Wait, you thought I was going to spend 15 minutes a day writing on my blog? Ha! Where in the world did you get that crazy idea? Seriously people, let’s be real.
(Ok fine, I was going to spend 15 minutes a day writing on my blog, but that, obviously, has not happened. Why, you ask? Well, life happens.)
But I’m writing now. Bugaboo is down for her nap and the laundry is in the dryer. I just mixed together an apple cake that is baking in the oven so the whole house smells like apples and cinnamon and coconut. It’s a nice moment to sit in. The apple cake recipe is one I’ve had for a while but only recently used. My recipes have travelled around the world with me in a ziplock bag as of late. They used to be all handwritten neatly in a big green checkered binder that had dainty sketches of fruit in the borders and “From the Kitchen of __________” written in a cute font across the top of each page. But during one of our trips out to Kenya last year, in an annoying act of irony a horde of starving termites ate their way through the pages of ingredients leaving behind chewed up paper and tunnels of dirt. I cut out what I could salvage and put the recipe scraps in a termite proof baggie. It’s just as well since the ziplock bag look is probably a little more my style than country-kitchen anyway. At three AM last September, when we were frantically sorting through the contents of our house to decide what made the two-suitcase evacuation baggage allowance and what to leave behind for whatever civil war brings, the bag of recipes made the cut. At the time is what a mindless decision. Ziplock bags don’t take up much room afterall. But now I can’t help but wonder if there was something more to it.

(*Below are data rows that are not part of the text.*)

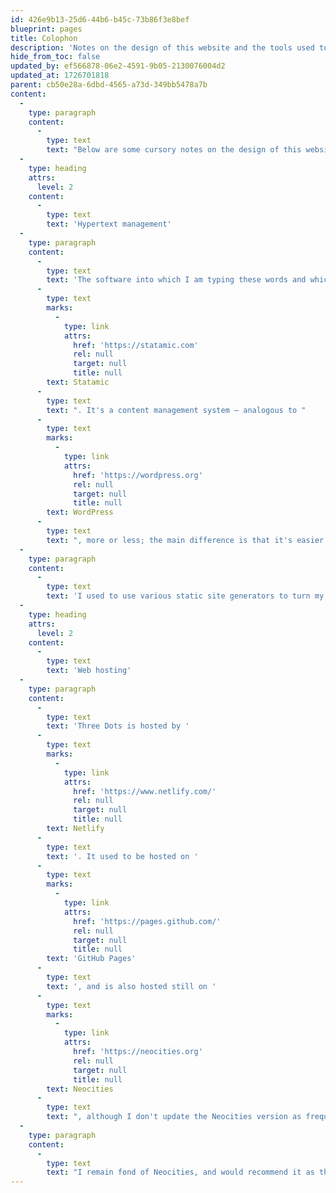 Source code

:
 ```yaml
---
id: 426e9b13-25d6-44b6-b45c-73b86f3e8bef
blueprint: pages
title: Colophon
description: 'Notes on the design of this website and the tools used to create it.'
hide_from_toc: false
updated_by: ef566878-06e2-4591-9b05-2130076004d2
updated_at: 1726701818
parent: cb50e28a-6dbd-4565-a73d-349bb5478a7b
content:
  -
    type: paragraph
    content:
      -
        type: text
        text: "Below are some cursory notes on the design of this website and the tools I've used to create it."
  -
    type: heading
    attrs:
      level: 2
    content:
      -
        type: text
        text: 'Hypertext management'
  -
    type: paragraph
    content:
      -
        type: text
        text: 'The software into which I am typing these words and which will transform them into glorious hypertext is called '
      -
        type: text
        marks:
          -
            type: link
            attrs:
              href: 'https://statamic.com'
              rel: null
              target: null
              title: null
        text: Statamic
      -
        type: text
        text: ". It's a content management system – analogous to "
      -
        type: text
        marks:
          -
            type: link
            attrs:
              href: 'https://wordpress.org'
              rel: null
              target: null
              title: null
        text: WordPress
      -
        type: text
        text: ", more or less; the main difference is that it's easier and more fun to extend and customize."
  -
    type: paragraph
    content:
      -
        type: text
        text: 'I used to use various static site generators to turn my prose into HTML – I should set down my thoughts on them all someday. But I gave them all up in favour of a graphical editing interface, and never looked back.'
  -
    type: heading
    attrs:
      level: 2
    content:
      -
        type: text
        text: 'Web hosting'
  -
    type: paragraph
    content:
      -
        type: text
        text: 'Three Dots is hosted by '
      -
        type: text
        marks:
          -
            type: link
            attrs:
              href: 'https://www.netlify.com/'
              rel: null
              target: null
              title: null
        text: Netlify
      -
        type: text
        text: '. It used to be hosted on '
      -
        type: text
        marks:
          -
            type: link
            attrs:
              href: 'https://pages.github.com/'
              rel: null
              target: null
              title: null
        text: 'GitHub Pages'
      -
        type: text
        text: ', and is also hosted still on '
      -
        type: text
        marks:
          -
            type: link
            attrs:
              href: 'https://neocities.org'
              rel: null
              target: null
              title: null
        text: Neocities
      -
        type: text
        text: ", although I don't update the Neocities version as frequently."
  -
    type: paragraph
    content:
      -
        type: text
        text: "I remain fond of Neocities, and would recommend it as the easiest to use and least intimidating of all the methods of putting hypertext on the internet. They even have an in-browser HTML editor, so you don't have to figure out how to upload stuff. Of course Netlify and services like it offer much more control over how your site is served."
---
```

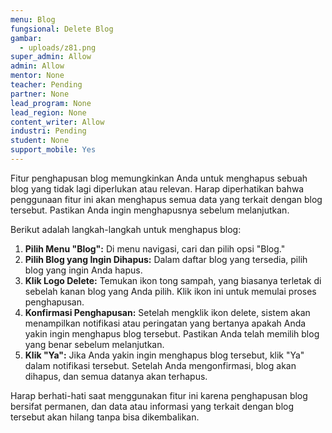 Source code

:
 ```yaml
---
menu: Blog
fungsional: Delete Blog
gambar:
  - uploads/z81.png
super_admin: Allow
admin: Allow
mentor: None
teacher: Pending
partner: None
lead_program: None
lead_region: None
content_writer: Allow
industri: Pending
student: None
support_mobile: Yes
---
```

Fitur penghapusan blog memungkinkan Anda untuk menghapus sebuah blog yang tidak lagi diperlukan atau relevan. Harap diperhatikan bahwa penggunaan fitur ini akan menghapus semua data yang terkait dengan blog tersebut. Pastikan Anda ingin menghapusnya sebelum melanjutkan.

Berikut adalah langkah-langkah untuk menghapus blog:

1. **Pilih Menu "Blog":** Di menu navigasi, cari dan pilih opsi "Blog."
2. **Pilih Blog yang Ingin Dihapus:** Dalam daftar blog yang tersedia, pilih blog yang ingin Anda hapus.
3. **Klik Logo Delete:** Temukan ikon tong sampah, yang biasanya terletak di sebelah kanan blog yang Anda pilih. Klik ikon ini untuk memulai proses penghapusan.
4. **Konfirmasi Penghapusan:** Setelah mengklik ikon delete, sistem akan menampilkan notifikasi atau peringatan yang bertanya apakah Anda yakin ingin menghapus blog tersebut. Pastikan Anda telah memilih blog yang benar sebelum melanjutkan.
5. **Klik "Ya":** Jika Anda yakin ingin menghapus blog tersebut, klik "Ya" dalam notifikasi tersebut. Setelah Anda mengonfirmasi, blog akan dihapus, dan semua datanya akan terhapus.

Harap berhati-hati saat menggunakan fitur ini karena penghapusan blog bersifat permanen, dan data atau informasi yang terkait dengan blog tersebut akan hilang tanpa bisa dikembalikan. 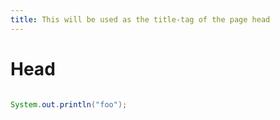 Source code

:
 ```yaml
---
title: This will be used as the title-tag of the page head
---
```


# Head


```java

System.out.println("foo");
``` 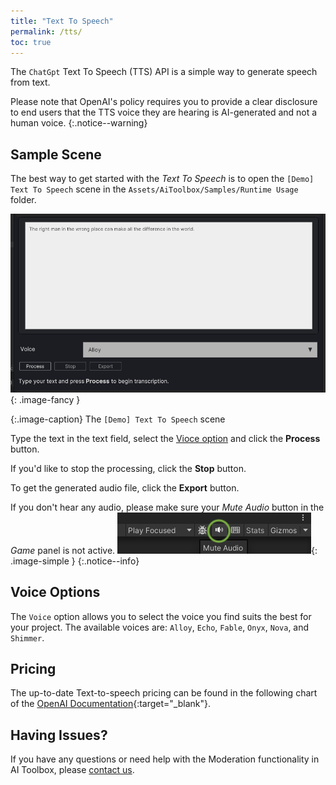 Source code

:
 ```yaml
---
title: "Text To Speech"
permalink: /tts/
toc: true
---
```


The `ChatGpt` Text To Speech (TTS) API is a simple way to generate speech from text.

Please note that OpenAI's policy requires you to provide a clear disclosure to end users that the TTS voice they are hearing is AI-generated and not a human voice.
{:.notice--warning}

## Sample Scene

The best way to get started with the _Text To Speech_ is to open the `[Demo] Text To Speech` scene in the `Assets/AiToolbox/Samples/Runtime Usage` folder.

![](../assets/images/manual_images/runtime-demo-scene-tts.png){: .image-fancy }

{:.image-caption}
The `[Demo] Text To Speech` scene

Type the text in the text field, select the [Vioce option](/tts/#voice-options) and click the **Process** button.

If you'd like to stop the processing, click the **Stop** button.

To get the generated audio file, click the **Export** button.

If you don't hear any audio, please make sure your _Mute Audio_ button in the _Game_ panel is not active.
![](../assets/images/manual_images/sg-tts-mute-button.png){: .image-simple }
{:.notice--info}

## Voice Options

The `Voice` option allows you to select the voice you find suits the best for your project. The available voices are: `Alloy`, `Echo`, `Fable`, `Onyx`, `Nova`, and `Shimmer`.

## Pricing

The up-to-date Text-to-speech pricing can be found in the following chart of the [OpenAI Documentation](https://openai.com/pricing#audio-models){:target="_blank"}.

## Having Issues?

If you have any questions or need help with the Moderation functionality in AI Toolbox, please [contact us](/contact-details/).


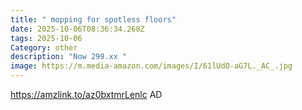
 ```yaml
---
title: " mopping for spotless floors"
date: 2025-10-06T08:36:34.268Z
tags: 2025-10-06
Category: other
description: "Now 299.xx "
image: https://m.media-amazon.com/images/I/61lUdO-aG7L._AC_.jpg
---
```

 https://amzlink.to/az0bxtmrLenlc
AD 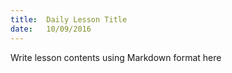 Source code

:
 ```yaml
---
title:  Daily Lesson Title
date:   10/09/2016
---
```


Write lesson contents using Markdown format here
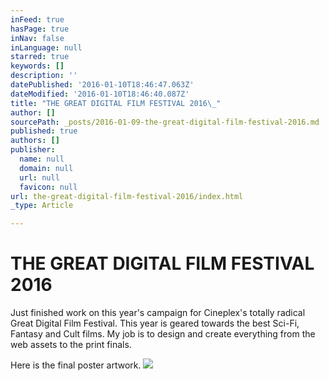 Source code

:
 ```yaml
---
inFeed: true
hasPage: true
inNav: false
inLanguage: null
starred: true
keywords: []
description: ''
datePublished: '2016-01-10T18:46:47.063Z'
dateModified: '2016-01-10T18:46:40.087Z'
title: "THE GREAT DIGITAL FILM FESTIVAL 2016\_"
author: []
sourcePath: _posts/2016-01-09-the-great-digital-film-festival-2016.md
published: true
authors: []
publisher:
  name: null
  domain: null
  url: null
  favicon: null
url: the-great-digital-film-festival-2016/index.html
_type: Article

---
```

# THE GREAT DIGITAL FILM FESTIVAL 2016 

Just finished work on this year's campaign for Cineplex's totally radical Great Digital Film Festival. This year is geared towards the best Sci-Fi, Fantasy and Cult films. My job is to design and create everything from the web assets to the print finals. 

Here is the final poster artwork.  ![](https://s3-us-west-2.amazonaws.com/the-grid-img/p/6c8637b164fe0b9dac99968da8427c1e98642ab8.jpg) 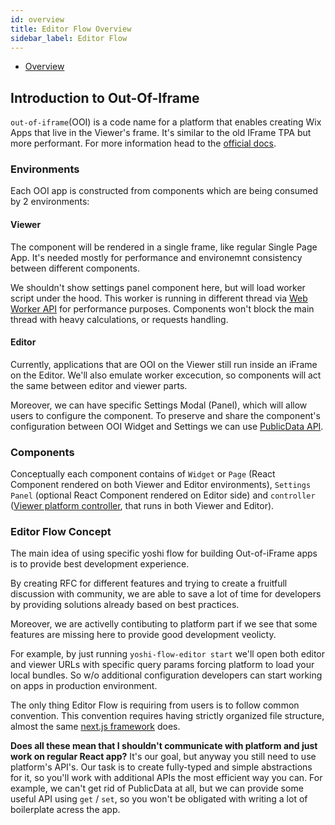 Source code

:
```yaml
---
id: overview
title: Editor Flow Overview
sidebar_label: Editor Flow
---
```


- [Overview](#overview)

## Introduction to Out-Of-Iframe
`out-of-iframe`(OOI) is a code name for a platform that enables creating Wix Apps that live in the Viewer's frame. It's similar to the old IFrame TPA but more performant. For more information head to the [official docs](https://bo.wix.com/wix-docs/client/client-frameworks#out-of-iframe).


### Environments
Each OOI app is constructed from components which are being consumed by 2 environments:

#### Viewer
The component will be rendered in a single frame, like regular Single Page App. It's needed mostly for performance and environemnt consistency between different components.

We shouldn't show settings panel component here, but will load worker script under the hood. This worker is running in different thread via [Web Worker API](https://developer.mozilla.org/en-US/docs/Web/API/Web_Workers_API/Using_web_workers) for performance purposes. Components won't block the main thread with heavy calculations, or requests handling.

#### Editor
Currently, applications that are OOI on the Viewer still run inside an iFrame on the Editor.
We'll also emulate worker excecution, so components will act the same between editor and viewer parts.

Moreover, we can have specific Settings Modal (Panel), which will allow users to configure the component. To preserve and share the component's configuration between OOI Widget and Settings we can use [PublicData API](https://dev.wix.com/api/iframe-sdk/sdk/wix.data.public#sdk_wix.data.public_wixdatapublic).


### Components
Conceptually each component contains of `Widget` or `Page` (React Component rendered on both Viewer and Editor environments), `Settings Panel` (optional React Component rendered on Editor side) and `controller` ([Viewer platform controller](https://bo.wix.com/wix-docs/client/client-viewer-platform/articles/lifecycle#client-viewer-platform_articles_lifecycle_createcontrollers), that runs in both Viewer and Editor).

### Editor Flow Concept
The main idea of using specific yoshi flow for building Out-of-iFrame apps is to provide best development experience.

By creating RFC for different features and trying to create a fruitfull discussion with community, we are able to save a lot of time for developers by providing solutions already based on best practices.

Moreover, we are activelly contibuting to platform part if we see that some features are missing here to provide good development veolicty.

For example, by just running `yoshi-flow-editor start` we'll open both editor and viewer URLs with specific query params forcing platform to load your local bundles. So w/o additional configuration developers can start working on apps in production environment.

The only thing Editor Flow is requiring from users is to follow common convention. This convention requires having strictly organized file structure, almost the same [next.js framework](https://nextjs.org/) does.

**Does all these mean that I shouldn't communicate with platform and just work on regular React app?**
It's our goal, but anyway you still need to use platform's API's. Our task is to create fully-typed and simple abstractions for it, so you'll work with additional APIs the most efficient way you can.
For example, we can't get rid of PublicData at all, but we can provide some useful API using `get` / `set`, so you won't be obligated with writing a lot of boilerplate acress the app.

Though carted around the world rather unceremoniously, that ziplock bag holds pieces of me that have been collected for years and will be savored for many more I pray. There is tons of stuff from my mom. Rather innocuous “Healthy Muffins” and “Baked Oatmeal” balanced out somewhat dramatically by all her Thai stuff: “Taud Man Goong”, “Neau Pad Prik” and “Gang Keow Wan.” There is my mother-in-law’s lasagna and blueberry bread, two that never fail to please the husband and my Aunt Sharon’s white chicken chili. There is a recipe for chocolate pudding that came accompanied by a tin of cocoa, delivered by a bush pilot whose wife had heard I was sorely in need of chocolate. There are recipes from strangers, mostly sweet old ladies who slipped hand-written note-cards in envelopes at wedding showers once upon a time. Most are stained and splattered from days that I frantically threw something together for an unexpected guest or just wanted to make something nice for a loved one. There are recipes that I have made over and over and over again and those that I have never tried that are just waiting for the right spirit of adventure to take hold.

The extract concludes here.